Sunday, April 28, 2013

Tick Tock Faux Vintage Clock From a Ceiling Medallion

Vinyl Face Faux Vintage Clock

I’ve wanted a vintage “clock” for a while but have not wanted to pay the prices I’ve seen. I was wandering through the hardware store one day and found these ceiling medallions in the lighting section and had an aha moment.

Of course this also meant I had to try and “craftsplain” this to the lighting department guy. “No it’s not for a light fixture. I’m going to make a faux clock” . “Oh sure that was obvious!” said lighting department guy walking away looking back at the weird lady.

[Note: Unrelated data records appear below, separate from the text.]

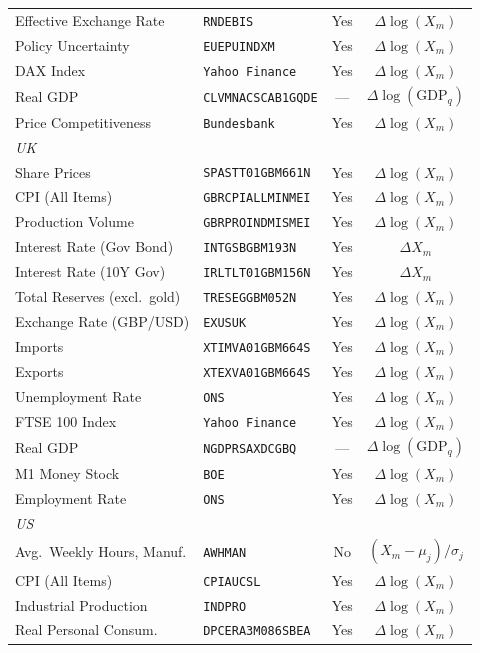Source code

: \begin{longtable}{llcc}
Effective Exchange Rate & \texttt{RNDEBIS} & Yes & $\Delta\log(X_m)$ \\
Policy Uncertainty & \texttt{EUEPUINDXM} & Yes & $\Delta\log(X_m)$ \\
DAX Index & \texttt{Yahoo Finance} & Yes & $\Delta\log(X_m)$ \\
Real GDP & \texttt{CLVMNACSCAB1GQDE} & --- & $\Delta\log(\text{GDP}_q)$ \\
Price Competitiveness & \texttt{Bundesbank} & Yes & $\Delta\log(X_m)$ \\
\addlinespace
\textit{UK} & & & \\
Share Prices & \texttt{SPASTT01GBM661N} & Yes & $\Delta\log(X_m)$ \\
CPI (All Items) & \texttt{GBRCPIALLMINMEI} & Yes & $\Delta\log(X_m)$ \\
Production Volume & \texttt{GBRPROINDMISMEI} & Yes & $\Delta\log(X_m)$ \\
Interest Rate (Gov Bond) & \texttt{INTGSBGBM193N} & Yes & $\Delta X_m$ \\
Interest Rate (10Y Gov) & \texttt{IRLTLT01GBM156N} & Yes & $\Delta X_m$ \\
Total Reserves (excl.\ gold) & \texttt{TRESEGGBM052N} & Yes & $\Delta\log(X_m)$ \\
Exchange Rate (GBP/USD) & \texttt{EXUSUK} & Yes & $\Delta\log(X_m)$ \\
Imports & \texttt{XTIMVA01GBM664S} & Yes & $\Delta\log(X_m)$ \\
Exports & \texttt{XTEXVA01GBM664S} & Yes & $\Delta\log(X_m)$ \\
Unemployment Rate & \texttt{ONS} & Yes & $\Delta\log(X_m)$ \\
FTSE 100 Index & \texttt{Yahoo Finance} & Yes & $\Delta\log(X_m)$ \\
Real GDP & \texttt{NGDPRSAXDCGBQ} & --- & $\Delta\log(\text{GDP}_q)$ \\
M1 Money Stock & \texttt{BOE} & Yes & $\Delta\log(X_m)$ \\
Employment Rate & \texttt{ONS} & Yes & $\Delta\log(X_m)$ \\
\addlinespace
\textit{US} & & & \\
Avg.\ Weekly Hours, Manuf. & \texttt{AWHMAN} & No & $(X_m - \mu_j)/\sigma_j$ \\
CPI (All Items) & \texttt{CPIAUCSL} & Yes & $\Delta\log(X_m)$ \\
Industrial Production & \texttt{INDPRO} & Yes & $\Delta\log(X_m)$ \\
Real Personal Consum. & \texttt{DPCERA3M086SBEA} & Yes & $\Delta\log(X_m)$ \\

\end{longtable}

Portfolio Ceiling Medallion

For this project you will need:
  • 16 inch Ceiling Medallion ( I got mine at Lowes )
  • Ceiling Medallion Canopy Kit
  • Acrylic Craft paint ( I used Craftsmart black and Martha Stewart Pearl)
  • Vinyl ( I used Expressions Vinyl beige)
  • Cutting tool ( I used my Silhouette Cameo)
I started by painting my medallion black.  Since I usually go for an aged / distressed look I wasn’t particularly careful about brush strokes.

Ceiling Medallion Painted Black

Then I dry brushed it with the pearl paint. Again, not particularly careful. I changed from a foam to bristle brush for this.
Dry Brushed Ceiling Medallion

While this was drying, I laid out and cut my numbers using CoCo, my Silhouette Cameo. I did these in two rows and then once I’d applied the transfer paper, cut the numbers into separate pieces to make them easier to apply.
Faux Vintage Clock Vinyl

Positioned them where I wanted them and then went over them with a burnishing tool to apply them.

Celing Medallion Canopy

This is the canopy that usually covers the guts of the light fixture. I just glued it through the hole in the medallion. It came with a piece to plug the middle hole and I used some scrapbooking brads to plug the other two. It also came with some other pieces that will likely end up being used in jewelry. I did not attempt to craftsplain this to the Lowe’s guy.

Vintage Faux Clock Closeup

And now I have my brand new vintage faux clock!